# [TO DO]
Whenever a line in the records below contains "calls", pick it out.

# [DATA FOR ANALYSIS]
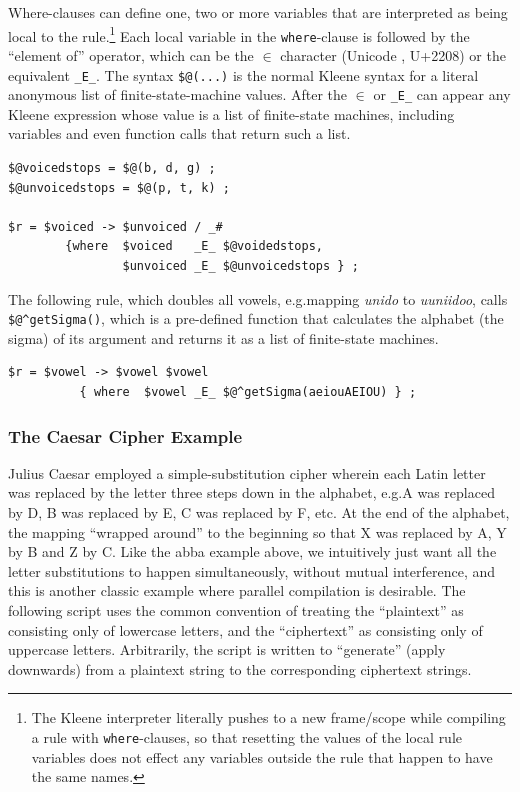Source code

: Where-clauses can define one, two or more variables that are interpreted as being
local to the rule.\footnote{The Kleene interpreter literally pushes to a new
	frame/scope while compiling a rule with \texttt{where}-clauses, so that resetting the
values of the local rule variables does not effect any variables outside the rule
that happen to have the same names.}  Each local variable in the \texttt{where}-clause is
followed by the ``element of'' operator, which can be the $\in$ character
(Unicode , U+2208) or the  equivalent \verb!_E_!.  The
syntax \verb!$@(...)! is the normal Kleene syntax for a literal anonymous list of
finite-state-machine values.  After the $\in$ or \verb!_E_! can appear any Kleene
expression whose value is a list of finite-state machines, including variables
and even function calls that return such a list.

\begin{samepage}
\begin{Verbatim}
$@voicedstops = $@(b, d, g) ;
$@unvoicedstops = $@(p, t, k) ;

$r = $voiced -> $unvoiced / _#  
        {where  $voiced   _E_ $@voidedstops, 
                $unvoiced _E_ $@unvoicedstops } ;
\end{Verbatim}
\end{samepage}

\noindent
The following rule, which doubles all vowels, e.g.\@ mapping \emph{unido} to
\emph{uuniidoo}, calls \verb!$@^getSigma()!, which is a pre-defined function that
calculates the alphabet (the sigma) of its
argument and returns it as a list of finite-state machines.

\begin{Verbatim}
$r = $vowel -> $vowel $vowel 
          { where  $vowel _E_ $@^getSigma(aeiouAEIOU) } ;
\end{Verbatim}

\subsubsection{The Caesar Cipher Example}

Julius Caesar employed a simple-substitution cipher wherein each Latin letter was replaced by the letter three steps down
in the alphabet, e.g.\@ A was replaced by D, B was replaced by E, C was replaced by F, etc.  At the end of the alphabet,
the mapping ``wrapped around'' to the beginning so that X was replaced by A, Y by B and Z by C.  Like the abba example
above, we intuitively just want all the letter substitutions to happen simultaneously, without mutual interference, and
this is another classic example where parallel compilation is desirable.  The following script uses the common convention
of treating the ``plaintext'' as consisting only of lowercase letters, and the ``ciphertext'' as consisting only of uppercase
letters.  Arbitrarily, the script is written to ``generate'' (apply downwards) from a plaintext string to the
corresponding ciphertext strings.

# [OUTPUT FOR THIS EXERCISE]
and even function calls that return such a list.
\emph{uuniidoo}, calls \verb!$@^getSigma()!, which is a pre-defined function that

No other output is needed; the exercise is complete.